#### [Task brief]
Your answer must be the data repeated exactly, with no pictures in it.

Rendered images with source text
^^^^^^^^^^^^^^^^

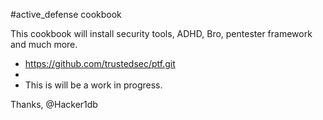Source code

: #active_defense cookbook 

 This cookbook will install security tools, ADHD, Bro, pentester framework and much more. 
 - https://github.com/trustedsec/ptf.git
 - 
 - This is will be a work in progress. 

 Thanks,
 @Hacker1db 


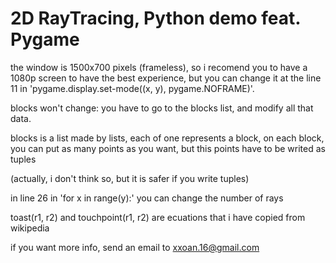 # 2D RayTracing, Python demo feat. Pygame

the window is 1500x700 pixels (frameless), so i recomend you to have a 1080p screen to have the best experience,
but you can change it at the line 11 in 'pygame.display.set-mode((x, y), pygame.NOFRAME)'.

blocks won't change:
you have to go to the blocks list, and modify all that data.

blocks is a list made by lists, each of one represents a block,
on each block, you can put as many points as you want, but this points have to be writed as tuples

(actually, i don't think so, but it is safer if you write tuples)


in line 26 in 'for x in range(y):' you can change the number of rays

toast(r1, r2) and touchpoint(r1, r2) are ecuations that i have copied from wikipedia


if you want more info, send an email to xxoan.16@gmail.com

^^^^^^^^^^^^^^^^

#### [Problem solution]
Source code

: #active_defense cookbook 

 This cookbook will install security tools, ADHD, Bro, pentester framework and much more. 
 - https://github.com/trustedsec/ptf.git
 - 
 - This is will be a work in progress. 

 Thanks,
 @Hacker1db 


 # 2D RayTracing, Python demo feat. Pygame

the window is 1500x700 pixels (frameless), so i recomend you to have a 1080p screen to have the best experience,
but you can change it at the line 11 in 'pygame.display.set-mode((x, y), pygame.NOFRAME)'.

blocks won't change:
you have to go to the blocks list, and modify all that data.

blocks is a list made by lists, each of one represents a block,
on each block, you can put as many points as you want, but this points have to be writed as tuples

(actually, i don't think so, but it is safer if you write tuples)


in line 26 in 'for x in range(y):' you can change the number of rays

toast(r1, r2) and touchpoint(r1, r2) are ecuations that i have copied from wikipedia


if you want more info, send an email to xxoan.16@gmail.com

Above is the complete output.